You should NOT drink LLM output straight
That's both limiting as well as concerning

Rich Heimann made some very insightful remarks regarding use of LLMs on Linkedin, and I want to record my responses here.
It's true that LLMs can be helpful; It's just perhaps not helpful in the precise ways that it's advertised to be or many people understand it to be. Heimann is right in that it could still be helpful, otherwise it just wouldn't be used at all. However, again- It'd have to be used in ways that aren’t entirely "routine" to be beneficial:
Programming: Can't exactly just use it to just "LLM code," copy and pasting in. Doing so could introduce dangerous code that’s easily hacked and/or introduce technical debt into a body of software that'd have to fixed later, possibly wasting much more man-hours than "saved"; LLMs don’t "think about" or "know" what the requirements of a software project are.
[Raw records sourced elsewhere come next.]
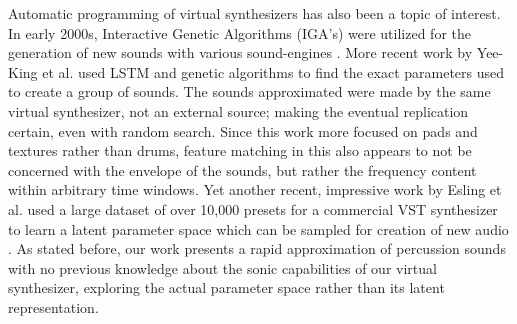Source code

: \documentclass{nime-alternate} %
\begin{document}
Automatic programming of virtual synthesizers has also been a topic of interest. In early 2000s, Interactive Genetic Algorithms (IGA's) were utilized for the generation of new sounds with various sound-engines \cite{johnson1999exploring,dahlstedt2001creating}. More recent work by Yee-King et al. \cite{yee2018automatic} used LSTM and genetic algorithms to find the exact parameters used to create a group of sounds. The sounds approximated were made by the same virtual synthesizer, not an external source; making the eventual replication certain, even with random search. Since this work more focused on pads and textures rather than drums, feature matching in this also appears to not be concerned with the envelope of the sounds, but rather the frequency content within arbitrary time windows. Yet another recent, impressive work by Esling et al. used a large dataset of over 10,000 presets for a commercial VST synthesizer to learn a latent parameter space which can be sampled for creation of new audio \cite{esling2019universal}. As stated before, our work presents a rapid approximation of percussion sounds with no previous knowledge about the sonic capabilities of our virtual synthesizer, exploring the actual parameter space rather than its latent representation. 
\begin{table}[h!]
\centering
{}
\caption{Synthesizer Submodule Parameters}
\label{table:1}
\end{table}
\end{document}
Informational search/research: I've personally found that I couldn't trust those darned things further than I could chuck a bag of bricks. Even if those engines supposedly produce web links that serve as "references" to the output to enable double checking, those "reference links" would often point to info that's only tangentially related to the original query and not directly answering. Worse, they’d show the information provided by LLMs to be incorrect only if examined CLOSELY i.e. the fine points made by the "sources" are NOT what the output indicate. In other words, you can only kind of use the engine to perhaps point you to possible sources of information (IF they provide weblinks… some don’t even do that and are thus basically USELESS for research) but not directly take the LLM's output as the answer. That's not directly using the engine at all, and it's hardly a routine look-up.
We can clearly see what’s wrong with that. It’s limiting because we can’t simply take the “answers” spit out by LLMs as the answers. Well, you could but you’d be placing yourself at risk. That’s concerning because I wonder just how many people out there realize that you’re not supposed to just take LLM output as-is because more often than not it’s NOT exactly the answer. The trouble with that is LLM firms portray their products as providing actual answers even with those little obligatory “these things may contain errors” disclaimers that don’t properly inform people of the non-obvious implications of these same-said “errors”… until they bite those same hapless users in the ass, and perhaps not even then.
I've said previously that LLMs have to be "used in a non-routine way" in order to be helpful instead of harmful. Let me clarify what a user should do.
Lesson number one: Don't just use output from LLMs like GPT as-is. At the very least, carefully scrutinize and check / evaluate the truth of the output. The ways that the output is wrong is often not even obvious. It doesn't take into consideration the bigger picture surrounding the query (e.g. the software project's requirements, including security. Or in the case of research topics, the fine points of an argument or demonstration.) Well, of course it doesn't; Regular internet articles often aren't tailored to your particular issues either but at least they're written by human beings who hopefully ARE thinking about the big picture, or at least about their personal experiences that machines completely lack.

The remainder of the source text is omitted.